A message containing letters from A-Z is being encoded to numbers using the following mapping:

'A' -> 1
'B' -> 2
...
'Z' -> 26

Given a non-empty string containing only digits, determine the total number of ways to decode it.

The answer is guaranteed to fit in a 32-bit integer.

Example 1:

Input: s = "12"
Output: 2
Explanation: It could be decoded as "AB" (1 2) or "L" (12).

Example 2:

Input: s = "226"
Output: 3
Explanation: It could be decoded as "BZ" (2 26), "VF" (22 6), or "BBF" (2 2 6).

Example 3:

Input: s = "0"
Output: 0
Explanation: There is no character that is mapped to a number starting with '0'. We cannot ignore a zero when we face it while decoding.

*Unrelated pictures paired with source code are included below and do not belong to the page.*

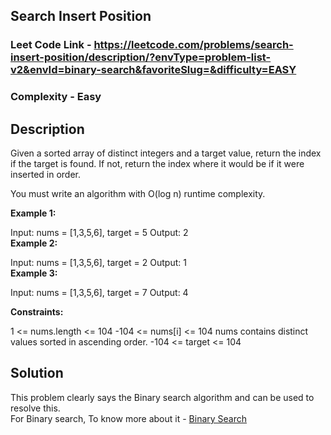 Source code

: ## Search Insert Position
### Leet Code Link - https://leetcode.com/problems/search-insert-position/description/?envType=problem-list-v2&envId=binary-search&favoriteSlug=&difficulty=EASY
### Complexity - Easy
## Description 
Given a sorted array of distinct integers and a target value, return the index if the target is found. If not, return the index where it would be if it were inserted in order.

You must write an algorithm with O(log n) runtime complexity.

 

**Example 1:**

Input: nums = [1,3,5,6], target = 5
Output: 2<br/>
**Example 2:**

Input: nums = [1,3,5,6], target = 2
Output: 1<br/>
**Example 3:**

Input: nums = [1,3,5,6], target = 7
Output: 4
 

**Constraints:**

1 <= nums.length <= 104
-104 <= nums[i] <= 104
nums contains distinct values sorted in ascending order.
-104 <= target <= 104

## Solution
This problem clearly says the Binary search algorithm and can be used to resolve this. <br/>
For Binary search, To know more about it - [Binary Search](https://github.com/shilpathota/Algorithms_Made_Easy/blob/main/BinarySearch/README.md)




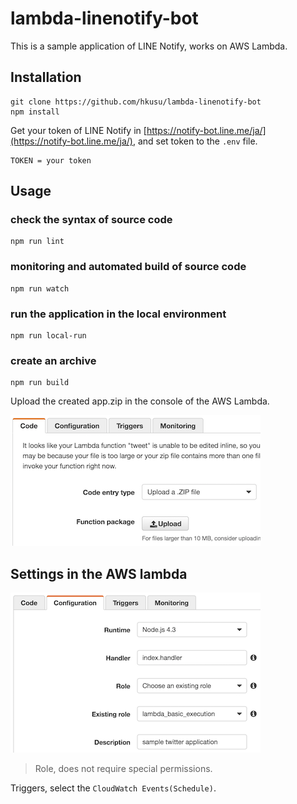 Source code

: # lambda-linenotify-bot

This is a sample application of LINE Notify, works on AWS Lambda.

## Installation

    git clone https://github.com/hkusu/lambda-linenotify-bot
    npm install

Get your token of LINE Notify in [https://notify-bot.line.me/ja/](https://notify-bot.line.me/ja/), and set token to the `.env` file.

    TOKEN = your token

## Usage

### check the syntax of source code

    npm run lint

### monitoring and automated build of source code

    npm run watch

### run the application in the local environment

    npm run local-run

### create an archive

    npm run build

Upload the created app.zip in the console of the AWS Lambda.

![screen shot](./screenshot1.png)

## Settings in the AWS lambda

![screen shot](./screenshot2.png)

> Role, does not require special permissions.

Triggers, select the `CloudWatch Events(Schedule)`.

So, each '0' should be part of "10" --> 'J' or "20" --> 'T'.

Example 4:

Input: s = "1"
Output: 1

Constraints:

  • 1 <= s.length <= 100
  • s contains only digits and may contain leading zero(s).

java

public class Solution {
    public int numDecodings(String s) {
        if(s == null || s.length() == 0) {
            return 0;
        }
        int n = s.length();
        int[] dp = new int[n+1];
        dp[0] = 1; // # of ways to decode for empty s
        dp[1] = s.charAt(0) != '0' ? 1 : 0; // 0 cannot be leading element for a number
        for(int i = 2; i <= n; i++) {
            int first = Integer.valueOf(s.substring(i-1, i)); // s[i-1:i]
            int second = Integer.valueOf(s.substring(i-2, i));// s[i-2:i]
            if(first >= 1 && first <= 9) {
               dp[i] += dp[i-1];  
            }
            if(second >= 10 && second <= 26) {
                dp[i] += dp[i-2];
            }
        }
        return dp[n];
    }
}

dp[i]: number of ways to decode

  1. dp[i] += dp[i-1] if s[i-1:i]is valid (single digit: range from 0-9)
  2. dp[i] += dp[i-2] if s[i-2:i] is valid (two digits: range from 10-26)

code

int numDecodings(string s) {
    int n = s.size();
    vector<int> dp(n+1);
    dp[n] = 1;
    for(int i = n - 1; ~i; i--) { // from back to front
        if(s[i]=='0') dp[i]=0;
        else {
            dp[i] = dp[i+1];
            if(i<n-1 && (s[i]=='1'||s[i]=='2'&&s[i+1]<'7')) dp[i]+=dp[i+2];
        }
    }
    return s.empty()? 0 : dp[0];
}

dp[i] += dp[i+2] if 1. s[i] == 1, so that any s[i+2] is valid, s[i:i+1] is in range 10-19 2. s[i] == 2 and s[i+1] < 7, so that s[i:i+1] is in range 20-26 if s[i] == 0, then dp[i] = 0, because 0 cannot be leading

optimize with constant space

class Solution {
public:
    int numDecodings(string s) {
        int n = s.size();
        int pre = 1, prepre = 1, curr = 1;
        for(int i=n-1;i>=0;i--) { // from back to front
            if(s[i]=='0') curr=0;
            else {
                curr=pre;
                if(i<n-1 && (s[i]=='1'||s[i]=='2'&&s[i+1]<'7')) 
                    curr+=prepre;
            }
            prepre = pre;
            pre = curr;
            curr = 1;
        }
        return s.empty()? 0 : pre;
    }
};

only needs two more states from the current state, so 1. pre: s[i:i+1] 2. prepre: s[i:i+2]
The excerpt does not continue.